• _Work order_
Copy all lines below exactly as written. Leave pictures out.

Plain-text document sources:

● ● ●

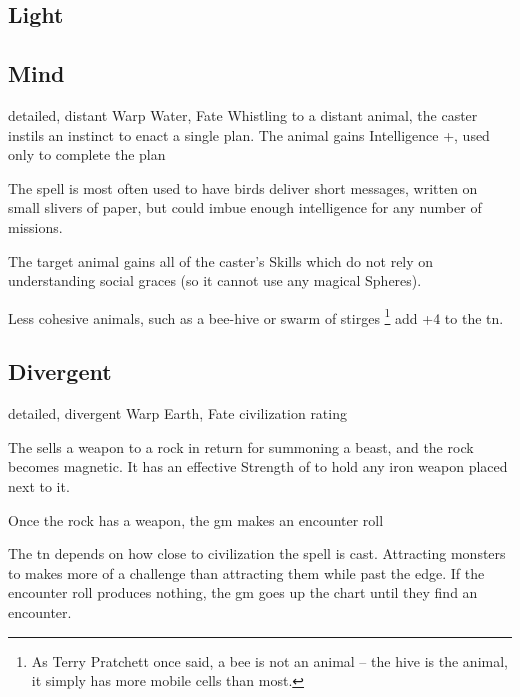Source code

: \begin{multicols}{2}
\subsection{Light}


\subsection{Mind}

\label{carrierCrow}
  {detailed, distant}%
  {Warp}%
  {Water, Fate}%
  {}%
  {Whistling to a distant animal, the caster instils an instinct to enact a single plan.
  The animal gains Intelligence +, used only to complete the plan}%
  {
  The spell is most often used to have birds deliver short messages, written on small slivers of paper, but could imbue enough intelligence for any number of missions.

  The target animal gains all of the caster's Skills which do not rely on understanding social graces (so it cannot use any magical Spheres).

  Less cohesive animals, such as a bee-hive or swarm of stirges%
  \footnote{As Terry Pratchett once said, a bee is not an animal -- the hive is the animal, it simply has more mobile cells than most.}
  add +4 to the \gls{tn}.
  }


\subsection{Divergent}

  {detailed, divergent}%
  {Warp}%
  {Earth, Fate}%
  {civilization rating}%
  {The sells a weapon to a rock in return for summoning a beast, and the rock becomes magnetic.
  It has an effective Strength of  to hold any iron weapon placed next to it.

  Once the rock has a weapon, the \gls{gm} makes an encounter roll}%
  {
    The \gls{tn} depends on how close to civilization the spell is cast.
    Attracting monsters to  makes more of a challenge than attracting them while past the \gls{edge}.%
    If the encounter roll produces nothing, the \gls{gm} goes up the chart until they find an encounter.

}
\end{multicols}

● ● ●

• _Solution to the exercise_
Source code

: \begin{multicols}{2}
\subsection{Light}


\subsection{Mind}

\label{carrierCrow}
  {detailed, distant}%
  {Warp}%
  {Water, Fate}%
  {}%
  {Whistling to a distant animal, the caster instils an instinct to enact a single plan.
  The animal gains Intelligence +, used only to complete the plan}%
  {
  The spell is most often used to have birds deliver short messages, written on small slivers of paper, but could imbue enough intelligence for any number of missions.

  The target animal gains all of the caster's Skills which do not rely on understanding social graces (so it cannot use any magical Spheres).

  Less cohesive animals, such as a bee-hive or swarm of stirges%
  \footnote{As Terry Pratchett once said, a bee is not an animal -- the hive is the animal, it simply has more mobile cells than most.}
  add +4 to the \gls{tn}.
  }


\subsection{Divergent}

  {detailed, divergent}%
  {Warp}%
  {Earth, Fate}%
  {civilization rating}%
  {The sells a weapon to a rock in return for summoning a beast, and the rock becomes magnetic.
  It has an effective Strength of  to hold any iron weapon placed next to it.

  Once the rock has a weapon, the \gls{gm} makes an encounter roll}%
  {
    The \gls{tn} depends on how close to civilization the spell is cast.
    Attracting monsters to  makes more of a challenge than attracting them while past the \gls{edge}.%
    If the encounter roll produces nothing, the \gls{gm} goes up the chart until they find an encounter.

}
\end{multicols}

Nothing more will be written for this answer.